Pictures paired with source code

__________________________________________________

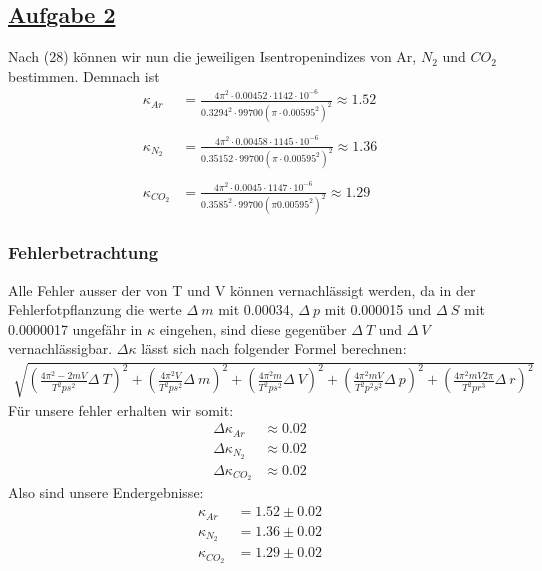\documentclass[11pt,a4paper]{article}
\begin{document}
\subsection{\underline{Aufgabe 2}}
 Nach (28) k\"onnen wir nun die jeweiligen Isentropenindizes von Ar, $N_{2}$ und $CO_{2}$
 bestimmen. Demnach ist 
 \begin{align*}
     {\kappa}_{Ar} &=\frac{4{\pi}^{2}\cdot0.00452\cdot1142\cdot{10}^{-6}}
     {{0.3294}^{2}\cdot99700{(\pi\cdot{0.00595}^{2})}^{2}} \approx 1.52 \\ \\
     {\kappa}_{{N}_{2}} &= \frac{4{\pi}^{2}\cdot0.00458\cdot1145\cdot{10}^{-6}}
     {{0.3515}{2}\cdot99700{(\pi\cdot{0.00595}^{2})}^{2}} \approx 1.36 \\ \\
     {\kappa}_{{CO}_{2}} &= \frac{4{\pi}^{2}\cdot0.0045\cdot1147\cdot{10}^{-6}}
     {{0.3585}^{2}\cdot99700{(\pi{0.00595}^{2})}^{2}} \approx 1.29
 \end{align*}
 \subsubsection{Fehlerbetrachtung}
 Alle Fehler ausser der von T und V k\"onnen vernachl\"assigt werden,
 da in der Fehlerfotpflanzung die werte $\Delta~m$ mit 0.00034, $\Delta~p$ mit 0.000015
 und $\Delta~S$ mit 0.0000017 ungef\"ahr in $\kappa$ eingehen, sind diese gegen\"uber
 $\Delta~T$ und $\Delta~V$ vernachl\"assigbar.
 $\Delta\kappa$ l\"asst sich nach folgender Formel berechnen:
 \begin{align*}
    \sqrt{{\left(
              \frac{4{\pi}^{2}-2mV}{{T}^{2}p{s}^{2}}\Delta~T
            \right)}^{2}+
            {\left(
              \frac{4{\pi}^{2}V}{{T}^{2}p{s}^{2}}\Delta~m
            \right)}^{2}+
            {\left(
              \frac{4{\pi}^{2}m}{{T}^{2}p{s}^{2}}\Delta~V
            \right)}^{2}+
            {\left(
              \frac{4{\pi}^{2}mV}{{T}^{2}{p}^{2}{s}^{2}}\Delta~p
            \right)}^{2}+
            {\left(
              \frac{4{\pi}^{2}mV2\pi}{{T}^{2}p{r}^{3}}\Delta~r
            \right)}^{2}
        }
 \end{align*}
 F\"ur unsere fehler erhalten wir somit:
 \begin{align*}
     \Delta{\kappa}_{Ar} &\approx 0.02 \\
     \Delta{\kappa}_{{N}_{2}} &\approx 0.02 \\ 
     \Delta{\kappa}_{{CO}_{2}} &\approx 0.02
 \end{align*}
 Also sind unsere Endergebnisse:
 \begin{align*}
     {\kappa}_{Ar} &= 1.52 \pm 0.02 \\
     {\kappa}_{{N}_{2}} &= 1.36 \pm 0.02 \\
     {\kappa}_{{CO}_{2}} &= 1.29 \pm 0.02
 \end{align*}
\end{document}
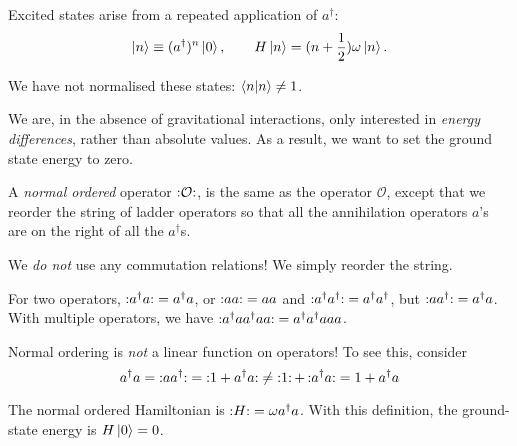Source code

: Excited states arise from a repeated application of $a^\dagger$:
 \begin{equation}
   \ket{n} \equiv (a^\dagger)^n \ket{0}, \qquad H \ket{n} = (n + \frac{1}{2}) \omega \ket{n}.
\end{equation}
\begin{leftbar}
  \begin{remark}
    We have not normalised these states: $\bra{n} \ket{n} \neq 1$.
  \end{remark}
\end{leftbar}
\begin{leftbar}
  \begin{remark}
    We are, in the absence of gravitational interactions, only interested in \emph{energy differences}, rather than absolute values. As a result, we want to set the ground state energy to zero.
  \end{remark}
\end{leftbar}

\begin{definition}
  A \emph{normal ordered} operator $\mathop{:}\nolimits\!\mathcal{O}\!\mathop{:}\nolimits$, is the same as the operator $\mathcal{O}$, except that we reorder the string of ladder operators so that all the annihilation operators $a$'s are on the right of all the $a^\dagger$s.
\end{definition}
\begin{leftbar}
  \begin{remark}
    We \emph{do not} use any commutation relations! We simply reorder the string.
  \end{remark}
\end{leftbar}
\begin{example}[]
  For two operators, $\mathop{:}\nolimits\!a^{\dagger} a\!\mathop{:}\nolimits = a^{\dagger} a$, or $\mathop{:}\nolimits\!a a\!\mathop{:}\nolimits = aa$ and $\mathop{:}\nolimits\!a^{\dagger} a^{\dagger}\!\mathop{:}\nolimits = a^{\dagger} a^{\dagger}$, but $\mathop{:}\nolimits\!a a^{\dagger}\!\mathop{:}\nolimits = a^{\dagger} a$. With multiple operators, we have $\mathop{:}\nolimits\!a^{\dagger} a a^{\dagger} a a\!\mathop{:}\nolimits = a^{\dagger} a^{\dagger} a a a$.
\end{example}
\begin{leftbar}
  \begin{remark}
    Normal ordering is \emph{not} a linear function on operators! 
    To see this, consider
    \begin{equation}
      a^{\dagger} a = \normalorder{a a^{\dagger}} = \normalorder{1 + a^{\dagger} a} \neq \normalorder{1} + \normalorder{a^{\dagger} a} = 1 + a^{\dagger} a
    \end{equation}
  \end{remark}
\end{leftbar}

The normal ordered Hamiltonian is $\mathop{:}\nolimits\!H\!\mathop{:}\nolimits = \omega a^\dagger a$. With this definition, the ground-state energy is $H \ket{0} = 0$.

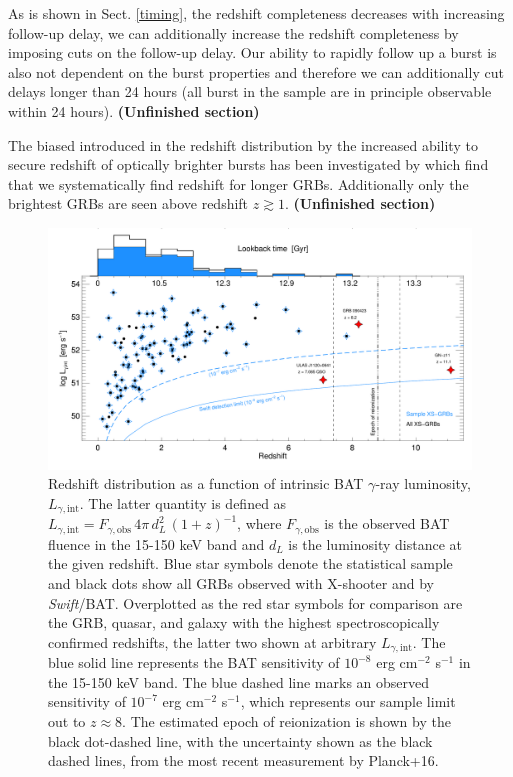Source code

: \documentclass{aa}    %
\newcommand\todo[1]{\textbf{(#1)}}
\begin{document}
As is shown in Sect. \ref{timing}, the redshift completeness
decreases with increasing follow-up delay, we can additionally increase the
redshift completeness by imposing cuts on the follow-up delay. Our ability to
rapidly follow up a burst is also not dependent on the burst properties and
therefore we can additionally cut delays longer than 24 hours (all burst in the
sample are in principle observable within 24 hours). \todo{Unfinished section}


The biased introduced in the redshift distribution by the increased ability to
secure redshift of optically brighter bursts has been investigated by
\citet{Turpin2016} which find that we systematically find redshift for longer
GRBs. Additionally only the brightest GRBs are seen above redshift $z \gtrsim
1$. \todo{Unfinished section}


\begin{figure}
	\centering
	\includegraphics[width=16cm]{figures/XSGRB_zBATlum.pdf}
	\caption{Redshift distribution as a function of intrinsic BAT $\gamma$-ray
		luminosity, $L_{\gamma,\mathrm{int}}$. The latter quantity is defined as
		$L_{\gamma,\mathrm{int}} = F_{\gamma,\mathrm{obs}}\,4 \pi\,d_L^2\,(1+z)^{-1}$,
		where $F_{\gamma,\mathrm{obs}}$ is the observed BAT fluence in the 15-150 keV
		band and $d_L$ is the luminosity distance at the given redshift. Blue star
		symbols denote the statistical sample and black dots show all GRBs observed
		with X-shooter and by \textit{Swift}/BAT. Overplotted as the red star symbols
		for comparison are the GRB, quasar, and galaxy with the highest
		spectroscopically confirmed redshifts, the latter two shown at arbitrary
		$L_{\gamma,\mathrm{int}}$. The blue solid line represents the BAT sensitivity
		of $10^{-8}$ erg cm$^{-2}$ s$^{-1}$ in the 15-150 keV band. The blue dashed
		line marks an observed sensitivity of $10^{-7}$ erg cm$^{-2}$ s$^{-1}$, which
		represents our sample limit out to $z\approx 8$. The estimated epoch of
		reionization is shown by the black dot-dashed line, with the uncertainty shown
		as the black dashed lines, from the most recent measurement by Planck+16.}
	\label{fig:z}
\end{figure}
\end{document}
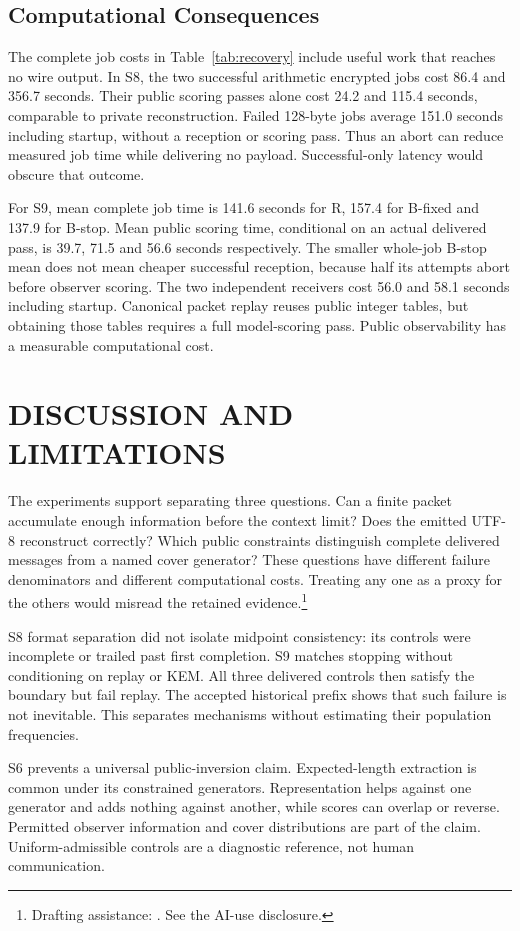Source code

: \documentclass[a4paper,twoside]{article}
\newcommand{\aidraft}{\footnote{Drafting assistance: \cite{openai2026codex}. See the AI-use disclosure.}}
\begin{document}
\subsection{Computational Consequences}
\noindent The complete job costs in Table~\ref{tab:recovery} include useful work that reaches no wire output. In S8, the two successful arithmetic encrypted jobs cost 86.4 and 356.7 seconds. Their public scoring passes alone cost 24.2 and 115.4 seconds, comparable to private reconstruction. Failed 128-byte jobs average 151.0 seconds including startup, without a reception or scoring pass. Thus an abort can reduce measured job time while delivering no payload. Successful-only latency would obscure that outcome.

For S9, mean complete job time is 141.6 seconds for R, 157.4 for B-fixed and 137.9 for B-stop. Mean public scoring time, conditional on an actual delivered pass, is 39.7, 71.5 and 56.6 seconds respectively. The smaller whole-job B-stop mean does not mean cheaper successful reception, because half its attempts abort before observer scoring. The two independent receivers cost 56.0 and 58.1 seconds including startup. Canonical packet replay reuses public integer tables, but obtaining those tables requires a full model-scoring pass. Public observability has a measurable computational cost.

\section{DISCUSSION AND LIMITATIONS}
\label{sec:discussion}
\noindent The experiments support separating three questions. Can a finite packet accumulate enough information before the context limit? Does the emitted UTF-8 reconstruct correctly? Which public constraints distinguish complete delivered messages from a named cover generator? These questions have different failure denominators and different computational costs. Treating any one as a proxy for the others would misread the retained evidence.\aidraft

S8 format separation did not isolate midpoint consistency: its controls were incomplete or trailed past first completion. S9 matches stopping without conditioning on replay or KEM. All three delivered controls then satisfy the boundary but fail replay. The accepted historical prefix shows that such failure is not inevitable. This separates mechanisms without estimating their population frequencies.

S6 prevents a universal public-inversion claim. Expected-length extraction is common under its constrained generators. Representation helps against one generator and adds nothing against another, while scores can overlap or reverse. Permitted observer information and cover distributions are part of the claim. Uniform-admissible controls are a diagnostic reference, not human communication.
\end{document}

__________________________________________________

## WHAT TO PRODUCE
How many lines above include the word "definition"? Answer with the number alone.

## EXERCISE OUTPUT
3